In the electronic timepiece with a solar cell of the invention, preferably, the solar cell holding member includes a positioning part for engaging with a positioning projection formed in the ground plate to carry out positioning in the direction of rotation, as well as an insertion hole into which the conduction coil is inserted, and the positioning part and the insertion hole are arranged so as to be adjacent to each other.

Because the positioning projection formed on the ground plate and the positioning part provided to the solar cell holding member are engaged together, the solar cell holding member can be prevented from rotating with respect to the ground plate in a direction inverse to the direction of locking of the guide hole and the hook part and the peripheral edge of the guide hole can be prevented from disengaging from the hook part.

Also, because the positioning part provided to the solar cell holding member and the insertion hole into which the conduction spring is inserted are arranged so as to be adjacent to each other, the solar cell holding member and the conduction spring can be more readily attached and detached. More specifically, when the solar cell holding member is to be mounted onto the ground plate, the solar cell holding member is placed atop the conduction spring arranged in the insertion hole and is pressed against the conduction spring, and also the peripheral edge of the guide hole is locked onto the hook part and the positioning part is engaged with the positioning projection while the solar cell holding member is being rotated.
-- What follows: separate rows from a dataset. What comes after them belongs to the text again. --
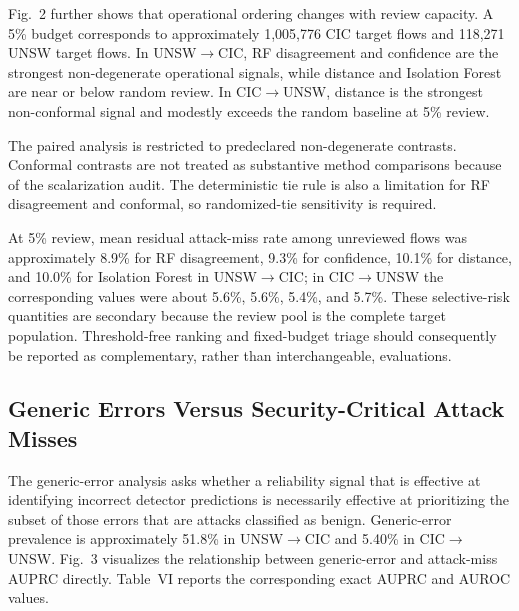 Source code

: \documentclass[conference]{IEEEtran}
\begin{document}
Fig.~2 further shows that operational ordering changes with review capacity. A 5\% budget corresponds to approximately 1,005,776 CIC target flows and 118,271 UNSW target flows. In UNSW$\rightarrow$CIC, RF disagreement and confidence are the strongest non-degenerate operational signals, while distance and Isolation Forest are near or below random review. In CIC$\rightarrow$UNSW, distance is the strongest non-conformal signal and modestly exceeds the random baseline at 5\% review.

The paired analysis is restricted to predeclared non-degenerate contrasts. Conformal contrasts are not treated as substantive method comparisons because of the scalarization audit. The deterministic tie rule is also a limitation for RF disagreement and conformal, so randomized-tie sensitivity is required.

At 5\% review, mean residual attack-miss rate among unreviewed flows was approximately 8.9\% for RF disagreement, 9.3\% for confidence, 10.1\% for distance, and 10.0\% for Isolation Forest in UNSW$\rightarrow$CIC; in CIC$\rightarrow$UNSW the corresponding values were about 5.6\%, 5.6\%, 5.4\%, and 5.7\%. These selective-risk quantities are secondary because the review pool is the complete target population. Threshold-free ranking and fixed-budget triage should consequently be reported as complementary, rather than interchangeable, evaluations.

\subsection{Generic Errors Versus Security-Critical Attack Misses}

The generic-error analysis asks whether a reliability signal that is effective at identifying incorrect detector predictions is necessarily effective at prioritizing the subset of those errors that are attacks classified as benign. Generic-error prevalence is approximately 51.8\% in UNSW$\rightarrow$CIC and 5.40\% in CIC$\rightarrow$UNSW. Fig.~3 visualizes the relationship between generic-error and attack-miss AUPRC directly. Table~VI reports the corresponding exact AUPRC and AUROC values.
\end{document}
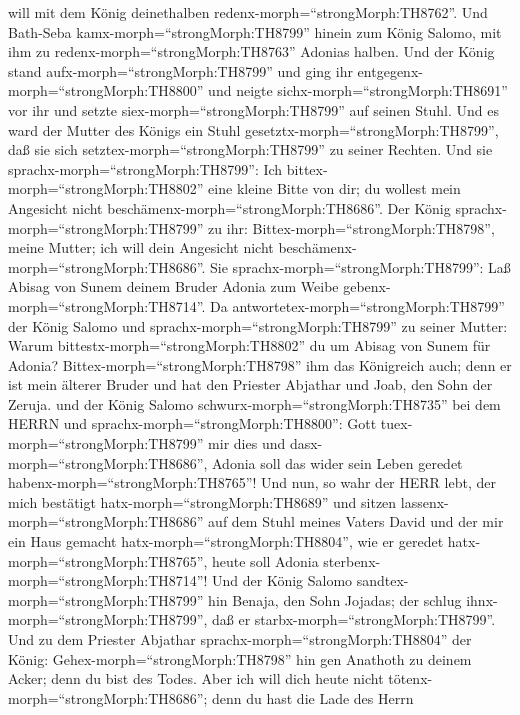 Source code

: will mit dem König deinethalben redenx-morph=``strongMorph:TH8762''.
 Und Bath-Seba kamx-morph=``strongMorph:TH8799'' hinein zum
König Salomo, mit ihm zu redenx-morph=``strongMorph:TH8763'' Adonias
halben. Und der König stand aufx-morph=``strongMorph:TH8799'' und ging
ihr entgegenx-morph=``strongMorph:TH8800'' und neigte
sichx-morph=``strongMorph:TH8691'' vor ihr und setzte
siex-morph=``strongMorph:TH8799'' auf seinen Stuhl. Und es ward der
Mutter des Königs ein Stuhl gesetztx-morph=``strongMorph:TH8799'', daß
sie sich setztex-morph=``strongMorph:TH8799'' zu seiner Rechten.
 Und sie sprachx-morph=``strongMorph:TH8799'': Ich
bittex-morph=``strongMorph:TH8802'' eine kleine Bitte von dir; du
wollest mein Angesicht nicht beschämenx-morph=``strongMorph:TH8686''.
Der König sprachx-morph=``strongMorph:TH8799'' zu ihr:
Bittex-morph=``strongMorph:TH8798'', meine Mutter; ich will dein
Angesicht nicht beschämenx-morph=``strongMorph:TH8686''. 
Sie sprachx-morph=``strongMorph:TH8799'': Laß Abisag von Sunem deinem
Bruder Adonia zum Weibe gebenx-morph=``strongMorph:TH8714''.
 Da antwortetex-morph=``strongMorph:TH8799'' der König
Salomo und sprachx-morph=``strongMorph:TH8799'' zu seiner Mutter: Warum
bittestx-morph=``strongMorph:TH8802'' du um Abisag von Sunem für Adonia?
Bittex-morph=``strongMorph:TH8798'' ihm das Königreich auch; denn er ist
mein älterer Bruder und hat den Priester Abjathar und Joab, den Sohn der
Zeruja.  und der König Salomo
schwurx-morph=``strongMorph:TH8735'' bei dem HERRN und
sprachx-morph=``strongMorph:TH8800'': Gott
tuex-morph=``strongMorph:TH8799'' mir dies und
dasx-morph=``strongMorph:TH8686'', Adonia soll das wider sein Leben
geredet habenx-morph=``strongMorph:TH8765''!  Und nun, so
wahr der HERR lebt, der mich bestätigt hatx-morph=``strongMorph:TH8689''
und sitzen lassenx-morph=``strongMorph:TH8686'' auf dem Stuhl meines
Vaters David und der mir ein Haus gemacht
hatx-morph=``strongMorph:TH8804'', wie er geredet
hatx-morph=``strongMorph:TH8765'', heute soll Adonia
sterbenx-morph=``strongMorph:TH8714''!  Und der König
Salomo sandtex-morph=``strongMorph:TH8799'' hin Benaja, den Sohn
Jojadas; der schlug ihnx-morph=``strongMorph:TH8799'', daß er
starbx-morph=``strongMorph:TH8799''.  Und zu dem Priester
Abjathar sprachx-morph=``strongMorph:TH8804'' der König:
Gehex-morph=``strongMorph:TH8798'' hin gen Anathoth zu deinem Acker;
denn du bist des Todes. Aber ich will dich heute nicht
tötenx-morph=``strongMorph:TH8686''; denn du hast die Lade des Herrn
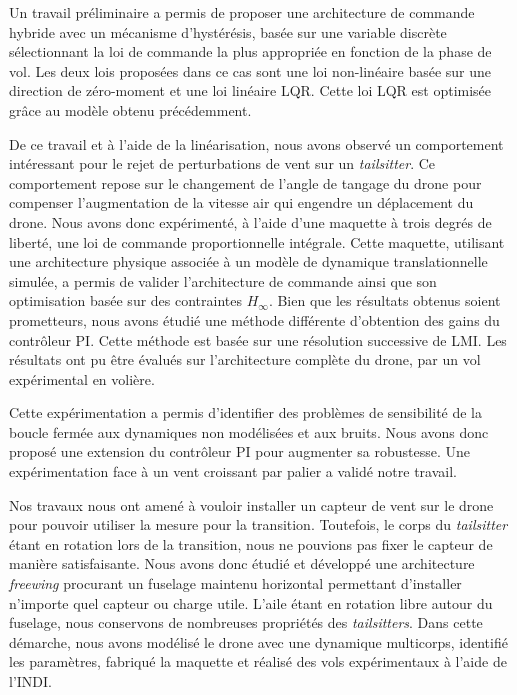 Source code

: Un travail préliminaire a permis de proposer une architecture de commande hybride avec un mécanisme d'hystérésis, basée sur une variable discrète sélectionnant la loi de commande la plus appropriée en fonction de la phase de vol. Les deux lois proposées dans ce cas sont une loi non-linéaire basée sur une direction de zéro-moment et une loi linéaire LQR. Cette loi LQR est optimisée grâce au modèle obtenu précédemment.

De ce travail et à l'aide de la linéarisation, nous avons observé un comportement intéressant pour le rejet de perturbations de vent sur un \textit{tailsitter}. Ce comportement repose sur le changement de l'angle de tangage du drone pour compenser l'augmentation de la vitesse air qui engendre un déplacement du drone. Nous avons donc expérimenté, à l'aide d'une maquette à trois degrés de liberté, une loi de commande proportionnelle intégrale. Cette maquette, utilisant une architecture physique associée à un modèle de dynamique translationnelle simulée, a permis de valider l'architecture de commande ainsi que son optimisation basée sur des contraintes $H_{\infty}$.
Bien que les résultats obtenus soient prometteurs, nous avons étudié une méthode différente d'obtention des gains du contrôleur PI. Cette méthode est basée sur une résolution successive de LMI. Les résultats ont pu être évalués sur l'architecture complète du drone, par un vol expérimental en volière.

Cette expérimentation a permis d'identifier des problèmes de sensibilité de la boucle fermée aux dynamiques non modélisées et aux bruits. Nous avons donc proposé une extension du contrôleur PI pour augmenter sa robustesse. Une expérimentation face à un vent croissant par palier a validé notre travail.

Nos travaux nous ont amené à vouloir installer un capteur de vent sur le drone pour pouvoir utiliser la mesure pour la transition. Toutefois, le corps du \textit{tailsitter} étant en rotation lors de la transition, nous ne pouvions pas fixer le capteur de manière satisfaisante. Nous avons donc étudié et développé une architecture \textit{freewing} procurant un fuselage maintenu horizontal permettant d'installer n'importe quel capteur ou charge utile. L'aile étant en rotation libre autour du fuselage, nous conservons de nombreuses propriétés des \textit{tailsitters}. Dans cette démarche, nous avons modélisé le drone avec une dynamique multicorps, identifié les paramètres, fabriqué la maquette et réalisé des vols expérimentaux à l'aide de l'INDI.

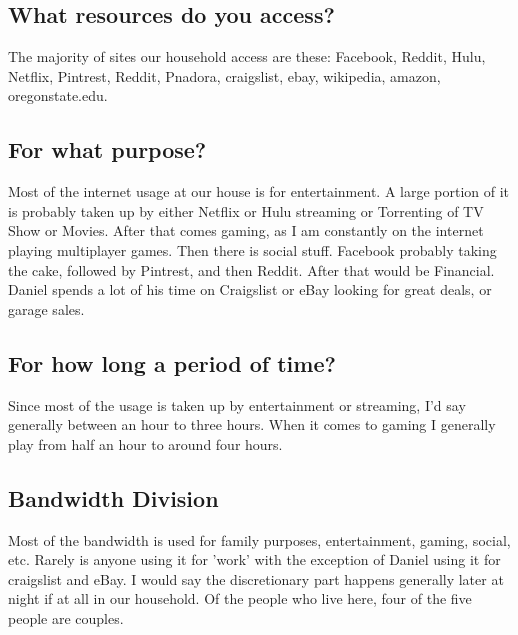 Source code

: \documentclass[12pt,letterpaper]{article}
\begin{document}
\subsection{What resources do you access?}
The majority of sites our household access are these:
Facebook, Reddit, Hulu, Netflix, Pintrest, Reddit, Pnadora, craigslist,
ebay, wikipedia, amazon, oregonstate.edu.

\subsection{For what purpose?}
Most of the internet usage at our house is for entertainment. A large
portion of it is probably taken up by either Netflix or Hulu streaming or
Torrenting of TV Show or Movies. After that comes gaming, as I am
constantly on the internet playing multiplayer games. Then there is
social stuff. Facebook probably taking the cake, followed by Pintrest,
and then Reddit. After that would be Financial. Daniel spends a lot of
his time on Craigslist or eBay looking for great deals, or garage sales.

\subsection{For how long a period of time?}
Since most of the usage is taken up by entertainment or streaming, I'd
say generally between an hour to three hours. When it comes to gaming I
generally play from half an hour to around four hours.

\subsection{Bandwidth Division}
Most of the bandwidth is used for family purposes, entertainment,
gaming, social, etc. Rarely is anyone using it for 'work' with the
exception of Daniel using it for craigslist and eBay. I would say the
discretionary part happens generally later at night if at all in our
household. Of the people who live here, four of the five people are
couples.
\end{document}
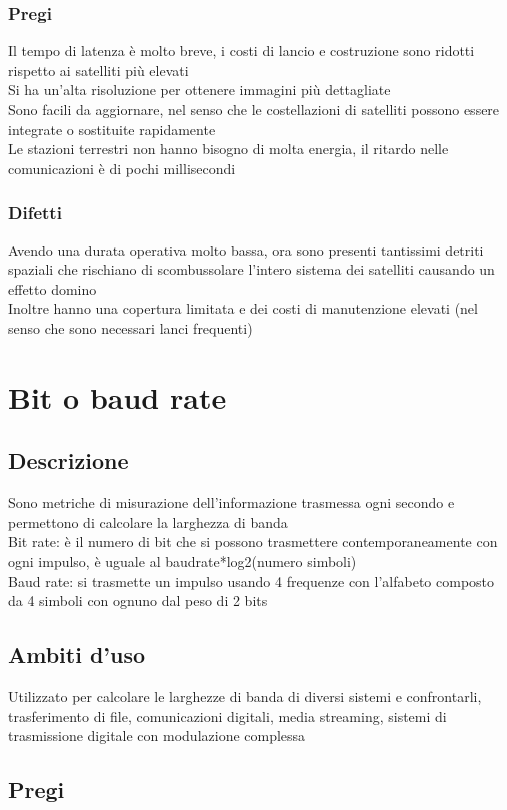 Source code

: \documentclass[10pt,oneside,a4paper]{article}
\begin{document}
\subsubsection{Pregi}
Il tempo di latenza è molto breve, i costi di lancio e costruzione sono ridotti rispetto ai satelliti più elevati\\
Si ha un'alta risoluzione per ottenere immagini più dettagliate\\
Sono facili da aggiornare, nel senso che le costellazioni di satelliti possono essere integrate o sostituite rapidamente\\
Le stazioni terrestri non hanno bisogno di molta energia, il ritardo nelle comunicazioni è di pochi millisecondi
\subsubsection{Difetti}
Avendo una durata operativa molto bassa, ora sono presenti tantissimi detriti spaziali che rischiano di scombussolare l'intero sistema dei satelliti causando un effetto domino\\
Inoltre hanno una copertura limitata e dei costi di manutenzione elevati (nel senso che sono necessari lanci frequenti)
\section{Bit o baud rate}
\subsection{Descrizione}
Sono metriche di misurazione dell'informazione trasmessa ogni secondo e permettono di calcolare la larghezza di banda\\
Bit rate: è il numero di bit che si possono trasmettere contemporaneamente con ogni impulso, è uguale al baudrate*log2(numero simboli)\\
Baud rate: si trasmette un impulso usando 4 frequenze con l'alfabeto composto da 4 simboli con ognuno dal peso di 2 bits
\subsection{Ambiti d'uso}
Utilizzato per calcolare le larghezze di banda di diversi sistemi e confrontarli, trasferimento di file, comunicazioni digitali, media streaming, sistemi di trasmissione digitale con modulazione complessa
\subsection{Pregi}
\end{document}

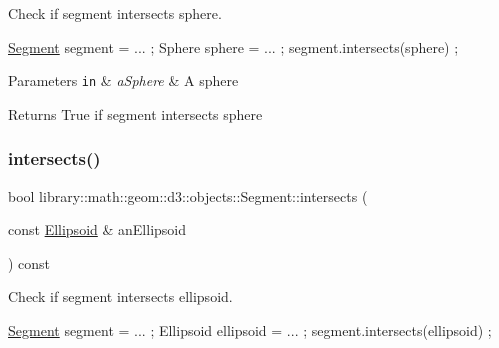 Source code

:Check if segment intersects sphere. 


\begin{DoxyCode}
\hyperlink{classlibrary_1_1math_1_1geom_1_1d3_1_1objects_1_1_segment_a5562342d1edf2f52e37ce1bc138ee7d7}{Segment} segment = ... ;
Sphere sphere = ... ;
segment.intersects(sphere) ;
\end{DoxyCode}



\begin{DoxyParams}[1]{Parameters}
\mbox{\tt in}  & {\em a\+Sphere} & A sphere \\
\hline
\end{DoxyParams}
\begin{DoxyReturn}{Returns}
True if segment intersects sphere 
\end{DoxyReturn}
\mbox{\label{classlibrary_1_1math_1_1geom_1_1d3_1_1objects_1_1_segment_af6d7eb00a6886d190c03e8b8e4220f33}} 
\subsubsection{\texorpdfstring{intersects()}{intersects()}\hspace{0.1cm}{\footnotesize\ttfamily [3/3]}}
{\footnotesize\ttfamily bool library\+::math\+::geom\+::d3\+::objects\+::\+Segment\+::intersects (\begin{DoxyParamCaption}\item[{const \hyperlink{classlibrary_1_1math_1_1geom_1_1d3_1_1objects_1_1_ellipsoid}{Ellipsoid} \&}]{an\+Ellipsoid }\end{DoxyParamCaption}) const}



Check if segment intersects ellipsoid. 


\begin{DoxyCode}
\hyperlink{classlibrary_1_1math_1_1geom_1_1d3_1_1objects_1_1_segment_a5562342d1edf2f52e37ce1bc138ee7d7}{Segment} segment = ... ;
Ellipsoid ellipsoid = ... ;
segment.intersects(ellipsoid) ;
\end{DoxyCode}



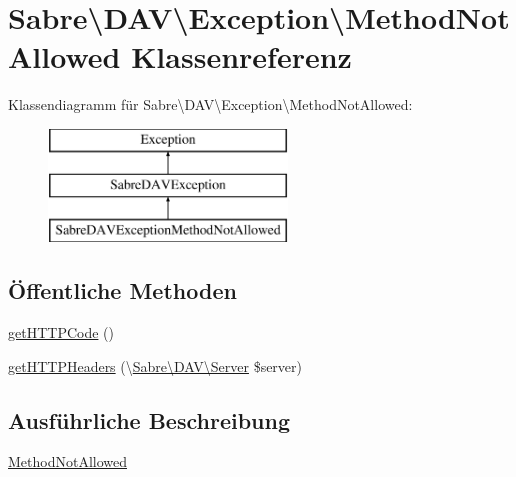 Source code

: \hypertarget{class_sabre_1_1_d_a_v_1_1_exception_1_1_method_not_allowed}{}\section{Sabre\textbackslash{}D\+AV\textbackslash{}Exception\textbackslash{}Method\+Not\+Allowed Klassenreferenz}
\label{class_sabre_1_1_d_a_v_1_1_exception_1_1_method_not_allowed}
Klassendiagramm für Sabre\textbackslash{}D\+AV\textbackslash{}Exception\textbackslash{}Method\+Not\+Allowed\+:\begin{figure}[H]
\begin{center}
\leavevmode
\includegraphics[height=3.000000cm]{class_sabre_1_1_d_a_v_1_1_exception_1_1_method_not_allowed}
\end{center}
\end{figure}
\subsection*{Öffentliche Methoden}
\begin{DoxyCompactItemize}
\item 
\mbox{\hyperlink{class_sabre_1_1_d_a_v_1_1_exception_1_1_method_not_allowed_abe1309963dbb7079d97afae46bd58a8f}{get\+H\+T\+T\+P\+Code}} ()
\item 
\mbox{\hyperlink{class_sabre_1_1_d_a_v_1_1_exception_1_1_method_not_allowed_aafbe8aba4665eac1c1784829e522eab8}{get\+H\+T\+T\+P\+Headers}} (\textbackslash{}\mbox{\hyperlink{class_sabre_1_1_d_a_v_1_1_server}{Sabre\textbackslash{}\+D\+A\+V\textbackslash{}\+Server}} \$server)
\end{DoxyCompactItemize}


\subsection{Ausführliche Beschreibung}
\mbox{\hyperlink{class_sabre_1_1_d_a_v_1_1_exception_1_1_method_not_allowed}{Method\+Not\+Allowed}}

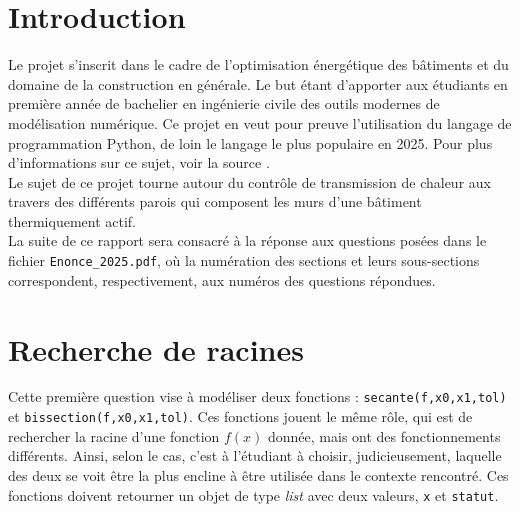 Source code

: \documentclass[12pt]{article}
\begin{document}
\sloppy %




\renewcommand{\contentsname}{Table des matières}
\renewcommand{\listfigurename}{Table des figures}
\renewcommand{\listtablename}{Liste des tableaux}

\tableofcontents
\listoffigures
\listoftables
\newpage


\renewcommand\thesection{0} %
\section{Introduction}

    Le projet s'inscrit dans le cadre de l'optimisation énergétique des bâtiments et du domaine de la construction en générale. Le but étant d'apporter aux étudiants en première année de bachelier en ingénierie civile des outils modernes de modélisation numérique. Ce projet en veut pour preuve l'utilisation du langage de programmation Python, de loin le langage le plus populaire en 2025. Pour plus d'informations sur ce sujet, voir la source \cite{Tiobe2025}. \\
    Le sujet de ce projet tourne autour du contrôle de transmission de chaleur aux travers des différents parois qui composent les murs d'une bâtiment thermiquement actif. \\
    La suite de ce rapport sera consacré à la réponse aux questions posées dans le fichier \texttt{Enonce\_2025.pdf}, où la numération des sections et leurs sous-sections correspondent, respectivement, aux numéros des questions répondues.
    
    \renewcommand\thesection{\arabic{section}} %
    \setcounter{section}{0} %

\section{Recherche de racines}

    Cette première question vise à modéliser deux fonctions : \texttt{secante(f,x0,x1,tol)} et \texttt{bissection(f,x0,x1,tol)}. Ces fonctions jouent le même rôle, qui est de rechercher la racine d'une fonction $f(x)$ donnée, mais ont des fonctionnements différents. Ainsi, selon le cas, c'est à l'étudiant à choisir, judicieusement, laquelle des deux se voit être la plus encline à être utilisée dans le contexte rencontré. Ces fonctions doivent retourner un objet de type \textit{list} avec deux valeurs, \texttt{x} et \texttt{statut}.
    
\end{document}
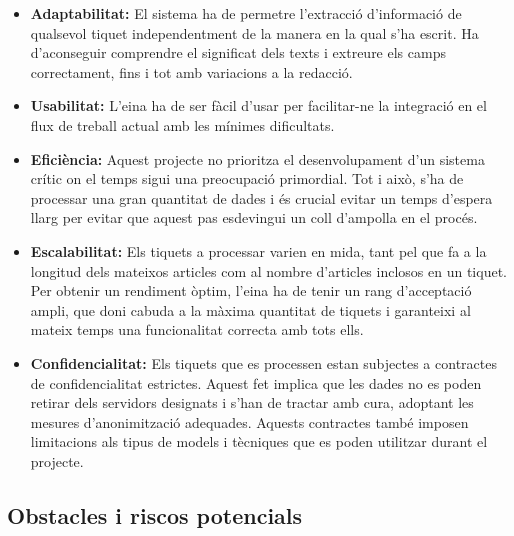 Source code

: \begin{itemize}
    \item \textbf{Adaptabilitat:} El sistema ha de permetre l'extracció d'informació de qualsevol tiquet independentment de la manera en la qual s'ha escrit. Ha d'aconseguir comprendre el significat dels texts i extreure els camps correctament, fins i tot amb variacions a la redacció.
    \item \textbf{Usabilitat:} L'eina ha de ser fàcil d'usar per facilitar-ne la integració en el flux de treball actual amb les mínimes dificultats.
    \item \textbf{Eficiència:} Aquest projecte no prioritza el desenvolupament d'un sistema crític on el temps sigui una preocupació primordial. Tot i això, s'ha de processar una gran quantitat de dades i és crucial evitar un temps d'espera llarg per evitar que aquest pas esdevingui un coll d'ampolla en el procés.
    \item \textbf{Escalabilitat:} Els tiquets a processar varien en mida, tant pel que fa a la longitud dels mateixos articles com al nombre d'articles inclosos en un tiquet. Per obtenir un rendiment òptim, l'eina ha de tenir un rang d'acceptació ampli, que doni cabuda a la màxima quantitat de tiquets i garanteixi al mateix temps una funcionalitat correcta amb tots ells.
    \item \textbf{Confidencialitat:} Els tiquets que es processen estan subjectes a contractes de confidencialitat estrictes. Aquest fet implica que les dades no es poden retirar dels servidors designats i s'han de tractar amb cura, adoptant les mesures d'anonimització adequades. Aquests contractes també imposen limitacions als tipus de models i tècniques que es poden utilitzar durant el projecte.
\end{itemize}


\subsection{Obstacles i riscos potencials} \label{ssec:abast-riscos}

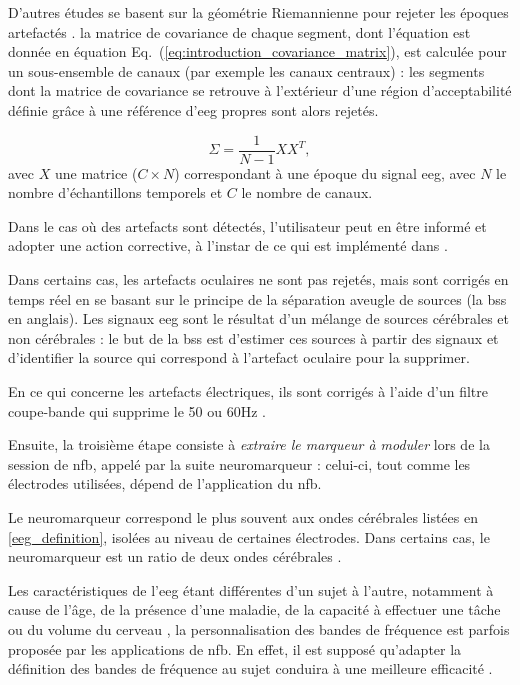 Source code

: D'autres études se basent sur la géométrie Riemannienne pour rejeter les époques artefactés \citep{Barthelemy2019, Bioulac2019}. 
la matrice de covariance de chaque segment, dont l'équation est donnée en équation Eq.~(\ref{eq:introduction_covariance_matrix}), est calculée pour un sous-ensemble de canaux (par exemple les canaux
centraux) : les segments dont la matrice de covariance se retrouve à l'extérieur d'une région d'acceptabilité définie grâce à une référence d'\gls{eeg} propres sont alors rejetés.

\begin{equation}
\label{eq:introduction_covariance_matrix}
\Sigma = \frac{1}{N - 1}XX^T,
\end{equation}
avec $X$ une matrice ($C \times N$) correspondant à une époque du signal \gls{eeg}, avec $N$ le nombre d'échantillons temporels et $C$ le nombre de canaux. 

Dans le cas où des artefacts sont détectés, l'utilisateur peut en être informé et adopter une action corrective, à l'instar de ce qui est implémenté dans 
\citet{Bioulac2019}.

Dans certains cas, les artefacts oculaires ne sont pas rejetés, mais sont corrigés en temps réel \citep{Barthelemy2017, Maurizio2014, Bioulac2019} en se basant sur
le principe de la séparation aveugle de sources (la \gls{bss} en anglais). Les signaux \gls{eeg} sont le résultat d'un mélange de sources cérébrales et non cérébrales : le but 
de la \gls{bss} est d'estimer ces sources à partir des signaux et d'identifier la source qui correspond à l'artefact oculaire pour la supprimer.

En ce qui concerne les artefacts électriques, ils sont corrigés à l'aide d'un filtre coupe-bande qui supprime le 50 ou 60Hz \citep{Bioulac2019}.

Ensuite, la troisième étape consiste à \emph{extraire le marqueur à moduler} lors de la session de \gls{nfb}, appelé par la suite neuromarqueur : 
celui-ci, tout comme les électrodes utilisées, dépend de l'application du \gls{nfb}. 

Le neuromarqueur correspond le plus souvent aux ondes cérébrales listées en \ref{eeg_definition}, isolées au 
niveau de certaines électrodes. Dans certains cas, le neuromarqueur est un ratio de deux ondes cérébrales \citep{Gevensleben2009}. 

Les caractéristiques de l'\gls{eeg} étant différentes d'un sujet à l'autre, notamment à cause de l'âge, de la présence d'une maladie, de la capacité à effectuer une tâche ou du volume 
du cerveau \citep{Enriquez2017, Klimesch1999, Moretti2004, Alkoby2017}, la personnalisation des bandes de fréquence est parfois proposée par les applications de \gls{nfb}. 
En effet, il est supposé qu'adapter la définition des bandes de fréquence au sujet conduira à une meilleure efficacité \citep{Enriquez2017}. 

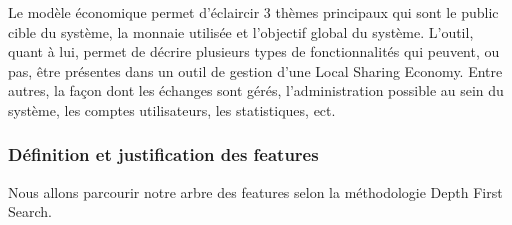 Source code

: Le modèle économique permet d'éclaircir 3 thèmes principaux qui sont le public cible du système,  la monnaie utilisée et l'objectif global du système.  L'outil,  quant à lui,  permet de décrire plusieurs types de fonctionnalités qui peuvent,  ou pas,  être présentes dans un outil de gestion d'une Local Sharing Economy.  Entre autres,  la façon dont les échanges sont gérés,  l'administration possible au sein du système,  les comptes utilisateurs,  les statistiques,  ect.  

\subsubsection{Définition et justification des features}

Nous allons parcourir notre arbre des features selon la méthodologie Depth First Search.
When the positioning part is engaged with the positioning projection, because the positioning part is present near the conduction spring, the conduction spring can also be pushed in at the same time when the positioning part is being pushed in. As such, in comparison to a case where the positioning part and the conduction spring are arranged at positions spaced apart from each other, the solar cell holding member can be more easily mounted.

Also, when the positioning part of the solar cell holding member is to be removed from the positioning projection, too, then this can be done while the conduction spring near thereto is being pressed, and the solar cell holding member can also be easily removed.

In the electronic timepiece with a solar cell of the invention, preferably, the solar cell is arranged on the inside of the calendar wheel in plan view seen from the character plate side.

When the solar cell is arranged in the space on the inside of the calendar wheel, then the solar cell and the calendar wheel can be arranged at an identical height position in the thickness direction of the timepiece. For this reason, the thickness dimension of the movement can be reduced. Also, the surface area of the solar cell can be lowered, and therefore the costs of the solar cell can be reduced.

In the electronic timepiece with a solar cell of the invention, preferably, the height position of an upper surface of the calendar wheel in the thickness direction of the timepiece is positioned above a lower surface of the solar cell.

When the upper surface of the calendar wheel is set to be above the lower surface of the solar cell in terms of the height position in the thickness direction of the timepiece, the distance between the upper surface of the calendar wheel and the character plate arranged atop the solar cell can be lowered. For this reason, the impression of a recessed setting of the calendar wheel which can be viewed from the calendar window of the character plate can be attenuated, and the date and the like can also be more easily read.

BRIEF DESCRIPTION OF THE DRAWINGS

Referring now to the attached drawings which form a part of this original disclosure:

FIG. 1 is an exploded perspective view of an electronic timepiece with a solar cell according to an embodiment of the invention;

FIG. 2 is a vertical cross-sectional view illustrating the main parts of the electronic timepiece with a solar cell;

FIG. 3 is a vertical cross-sectional view illustrating an arrangement structure for a conduction spring;

FIG. 4 is a plan view illustrating a solar cell holding member of the electronic timepiece with a solar cell; and

FIG. 5 is a plan view illustrating a mounted state of a movement onto the solar cell holding member.

DETAILED DESCRIPTION OF EXEMPLARY EMBODIMENTS

An embodiment of the invention shall now be described with reference to the accompanying drawings.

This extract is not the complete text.